**Exercise directions**
The data must be reproduced verbatim; images are to be omitted.

------ The records ------

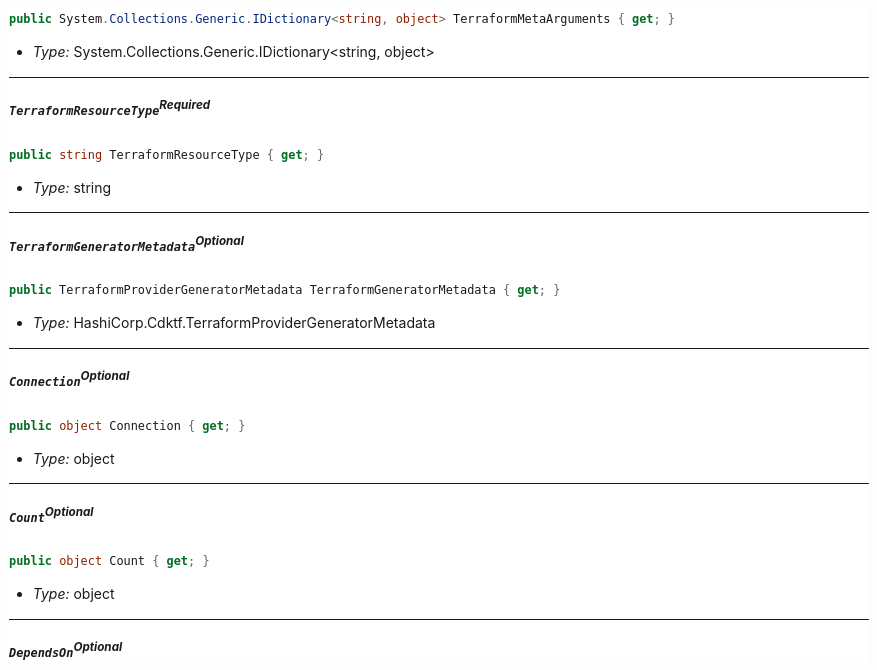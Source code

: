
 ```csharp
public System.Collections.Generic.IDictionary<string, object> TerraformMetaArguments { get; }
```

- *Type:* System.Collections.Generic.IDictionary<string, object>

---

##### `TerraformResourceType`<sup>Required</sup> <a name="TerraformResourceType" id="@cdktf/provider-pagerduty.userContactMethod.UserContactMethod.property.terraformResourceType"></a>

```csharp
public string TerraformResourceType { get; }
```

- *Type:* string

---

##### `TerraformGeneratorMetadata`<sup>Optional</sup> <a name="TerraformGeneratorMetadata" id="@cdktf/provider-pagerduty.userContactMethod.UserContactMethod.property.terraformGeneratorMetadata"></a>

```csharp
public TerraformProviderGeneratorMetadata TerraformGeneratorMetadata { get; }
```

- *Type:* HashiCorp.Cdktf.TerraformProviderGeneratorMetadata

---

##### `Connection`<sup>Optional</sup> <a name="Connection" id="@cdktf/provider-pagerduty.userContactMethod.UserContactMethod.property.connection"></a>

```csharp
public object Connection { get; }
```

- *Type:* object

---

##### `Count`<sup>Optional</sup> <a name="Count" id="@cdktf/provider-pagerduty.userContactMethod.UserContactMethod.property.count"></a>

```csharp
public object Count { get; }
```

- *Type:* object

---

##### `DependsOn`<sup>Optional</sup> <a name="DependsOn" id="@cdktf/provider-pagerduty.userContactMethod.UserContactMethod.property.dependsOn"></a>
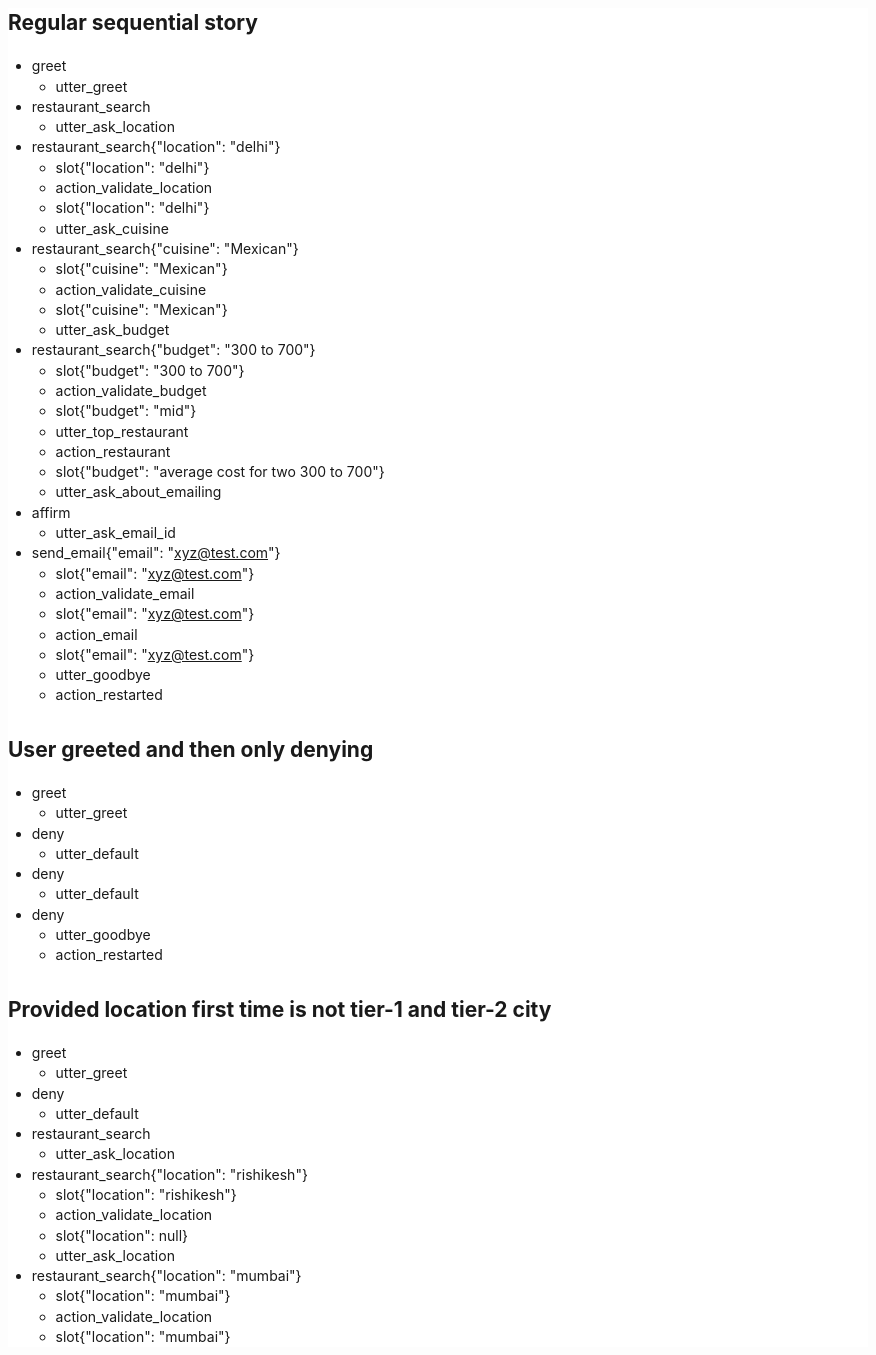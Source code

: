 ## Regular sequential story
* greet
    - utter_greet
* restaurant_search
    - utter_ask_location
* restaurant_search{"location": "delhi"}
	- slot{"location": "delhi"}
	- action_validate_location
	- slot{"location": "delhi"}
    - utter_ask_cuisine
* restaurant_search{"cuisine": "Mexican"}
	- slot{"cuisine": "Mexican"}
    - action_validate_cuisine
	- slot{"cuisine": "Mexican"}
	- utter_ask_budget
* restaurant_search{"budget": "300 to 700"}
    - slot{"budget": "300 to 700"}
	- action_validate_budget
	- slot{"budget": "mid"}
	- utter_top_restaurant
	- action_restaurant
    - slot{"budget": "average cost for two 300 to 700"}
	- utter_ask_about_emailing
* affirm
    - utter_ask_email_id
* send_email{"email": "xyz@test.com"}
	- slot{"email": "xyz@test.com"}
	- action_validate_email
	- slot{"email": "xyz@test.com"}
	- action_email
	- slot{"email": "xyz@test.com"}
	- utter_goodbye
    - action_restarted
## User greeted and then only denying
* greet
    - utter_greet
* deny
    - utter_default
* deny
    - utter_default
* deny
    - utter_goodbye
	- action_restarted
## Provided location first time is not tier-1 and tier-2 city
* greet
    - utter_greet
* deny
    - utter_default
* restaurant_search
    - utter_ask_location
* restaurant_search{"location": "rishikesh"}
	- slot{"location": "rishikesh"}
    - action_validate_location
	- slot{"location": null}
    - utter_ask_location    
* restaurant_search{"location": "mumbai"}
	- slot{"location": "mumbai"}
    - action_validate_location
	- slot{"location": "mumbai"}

------

**Final answer**
Source code

:
 ```csharp
public System.Collections.Generic.IDictionary<string, object> TerraformMetaArguments { get; }
```

- *Type:* System.Collections.Generic.IDictionary<string, object>

---

##### `TerraformResourceType`<sup>Required</sup> <a name="TerraformResourceType" id="@cdktf/provider-pagerduty.userContactMethod.UserContactMethod.property.terraformResourceType"></a>

```csharp
public string TerraformResourceType { get; }
```

- *Type:* string

---

##### `TerraformGeneratorMetadata`<sup>Optional</sup> <a name="TerraformGeneratorMetadata" id="@cdktf/provider-pagerduty.userContactMethod.UserContactMethod.property.terraformGeneratorMetadata"></a>

```csharp
public TerraformProviderGeneratorMetadata TerraformGeneratorMetadata { get; }
```

- *Type:* HashiCorp.Cdktf.TerraformProviderGeneratorMetadata

---

##### `Connection`<sup>Optional</sup> <a name="Connection" id="@cdktf/provider-pagerduty.userContactMethod.UserContactMethod.property.connection"></a>

```csharp
public object Connection { get; }
```

- *Type:* object

---

##### `Count`<sup>Optional</sup> <a name="Count" id="@cdktf/provider-pagerduty.userContactMethod.UserContactMethod.property.count"></a>

```csharp
public object Count { get; }
```

- *Type:* object

---

##### `DependsOn`<sup>Optional</sup> <a name="DependsOn" id="@cdktf/provider-pagerduty.userContactMethod.UserContactMethod.property.dependsOn"></a>
Source code

: ## Regular sequential story
* greet
    - utter_greet
* restaurant_search
    - utter_ask_location
* restaurant_search{"location": "delhi"}
	- slot{"location": "delhi"}
	- action_validate_location
	- slot{"location": "delhi"}
    - utter_ask_cuisine
* restaurant_search{"cuisine": "Mexican"}
	- slot{"cuisine": "Mexican"}
    - action_validate_cuisine
	- slot{"cuisine": "Mexican"}
	- utter_ask_budget
* restaurant_search{"budget": "300 to 700"}
    - slot{"budget": "300 to 700"}
	- action_validate_budget
	- slot{"budget": "mid"}
	- utter_top_restaurant
	- action_restaurant
    - slot{"budget": "average cost for two 300 to 700"}
	- utter_ask_about_emailing
* affirm
    - utter_ask_email_id
* send_email{"email": "xyz@test.com"}
	- slot{"email": "xyz@test.com"}
	- action_validate_email
	- slot{"email": "xyz@test.com"}
	- action_email
	- slot{"email": "xyz@test.com"}
	- utter_goodbye
    - action_restarted
## User greeted and then only denying
* greet
    - utter_greet
* deny
    - utter_default
* deny
    - utter_default
* deny
    - utter_goodbye
	- action_restarted
## Provided location first time is not tier-1 and tier-2 city
* greet
    - utter_greet
* deny
    - utter_default
* restaurant_search
    - utter_ask_location
* restaurant_search{"location": "rishikesh"}
	- slot{"location": "rishikesh"}
    - action_validate_location
	- slot{"location": null}
    - utter_ask_location    
* restaurant_search{"location": "mumbai"}
	- slot{"location": "mumbai"}
    - action_validate_location
	- slot{"location": "mumbai"}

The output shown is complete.